Vape shops in Britain have been a rogue industry for years now, with unlicensed, unvetted proprietors selling dangerous products not just in plain sight, but radiating with the neon glow of dozens of garish window displays. In fact, 90 percent of vapes in the United Kingdom now come from China.
These are proving to pose a threat not just to public health, with teachers and healthcare workers sounding the alarm over a terrifying surge in teenage psychosis linked to illegal, often spice-laced vapes sold to minors, but to the public realm, with an unregistered vape shop in Glasgow causing a fire that gutted a 175-year-old landmark building and shut down Scotland’s largest railway station for over a week this past March.
The Government is acutely aware of the growing problems associated with vape shops. Earlier this year, Britain’s Home Office had to allocate £30 million and dozens of National Crime Agency agents and police officers to a special task force to do something about the estimated £1 billion in illicit cash laundered through vape shops and other high street businesses by organized crime. Police forces have also brought a number of cases against dubious shop owners and staff using them as bases to lure and groom children with colorful, flavored products.
So the question is, why is it still the case that anyone can open a vape shop, without a license, without an inspection, without even a background check? Why won’t the Government impose some order?

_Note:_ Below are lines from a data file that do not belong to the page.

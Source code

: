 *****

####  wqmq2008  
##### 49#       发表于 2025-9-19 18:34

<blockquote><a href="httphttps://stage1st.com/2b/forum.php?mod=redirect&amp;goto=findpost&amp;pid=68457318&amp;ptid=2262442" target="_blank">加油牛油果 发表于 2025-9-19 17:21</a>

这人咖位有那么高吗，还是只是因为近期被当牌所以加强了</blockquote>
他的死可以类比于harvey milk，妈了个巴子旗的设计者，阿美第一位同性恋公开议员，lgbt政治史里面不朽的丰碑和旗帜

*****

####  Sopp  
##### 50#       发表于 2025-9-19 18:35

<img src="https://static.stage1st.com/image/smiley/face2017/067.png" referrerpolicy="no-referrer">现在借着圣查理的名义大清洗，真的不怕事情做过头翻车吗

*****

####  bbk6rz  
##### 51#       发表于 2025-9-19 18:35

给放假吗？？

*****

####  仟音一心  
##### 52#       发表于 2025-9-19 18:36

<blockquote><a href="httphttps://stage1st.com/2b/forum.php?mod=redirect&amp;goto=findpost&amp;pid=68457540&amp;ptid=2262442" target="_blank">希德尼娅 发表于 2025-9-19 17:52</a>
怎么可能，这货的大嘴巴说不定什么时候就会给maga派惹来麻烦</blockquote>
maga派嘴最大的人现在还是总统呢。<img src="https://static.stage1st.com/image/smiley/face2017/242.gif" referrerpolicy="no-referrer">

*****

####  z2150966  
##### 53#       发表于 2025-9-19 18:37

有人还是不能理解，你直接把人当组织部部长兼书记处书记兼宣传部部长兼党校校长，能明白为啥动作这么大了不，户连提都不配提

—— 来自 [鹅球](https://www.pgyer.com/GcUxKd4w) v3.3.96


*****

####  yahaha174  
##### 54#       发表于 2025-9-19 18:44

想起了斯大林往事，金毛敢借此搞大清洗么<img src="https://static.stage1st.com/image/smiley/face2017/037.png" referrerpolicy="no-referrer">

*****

ON THE BOOKS, BUT NOT IN FORCE.
In fact, it already has. The Tobacco and Vapes Act received Royal Assent on April 29, 2026. It includes a belated but much-needed requirement for vape shop owners and their staff to acquire personal licenses and premises licenses to sell. It also bans vapes from effectively being marketed to minors with bright colors, childish branding, and synthetic flavors. Crucially, it includes a range of stringent new penalties for rogue operators who fail to abide by the new rules.
Are vape shops already a solved problem, then? No, because having a law on the books is no use if it’s not in force, and the Tobacco and Vapes Act is nowhere near being in force. Ministers have the weapons they need, but they haven’t drawn them, with license requirements and display bans not set to come into force until after a lengthy “consultation” process. Not only is this process not near completion, it still hasn’t started. It doesn’t even have a start date.
This lack of urgency is hard to understand, given the scale of the problem the country is facing. Two illegal vapes a minute are being seized nationwide, and this figure would likely be far higher if Trading Standards funding hadn’t roughly halved over the last decade, while the number of vape shops has exploded by 1,200 percent over the same period.
THE COST OF WAITING.
Every month that passes without action, the problem grows more unmanageable, and the threat to public health increases. All it takes to get a vape on a British shelf is filling in a simple online form; there’s no safety inspection, no testing, and no meaningful verification of the ingredients. Many of these products are sold to children. Researchers are increasingly finding that they are contaminated not just with illicit drugs like spice, but with dangerous, neurotoxic heavy metals like lead and cadmium.
Meanwhile, legitimate businesses are being penalized for doing things the right way. Regulated, traditional tobacconists are steadily declining, and for every new vape shop that springs up, seven licensed local pubs close down. The status quo is not tenable for business, not tenable for public health, and not tenable for the authorities struggling to keep a lid on a sector spreading too far and too fast for them to keep up with.
Ministers have the powers to tackle this. They need to use them, and they need to use them now, not years from now.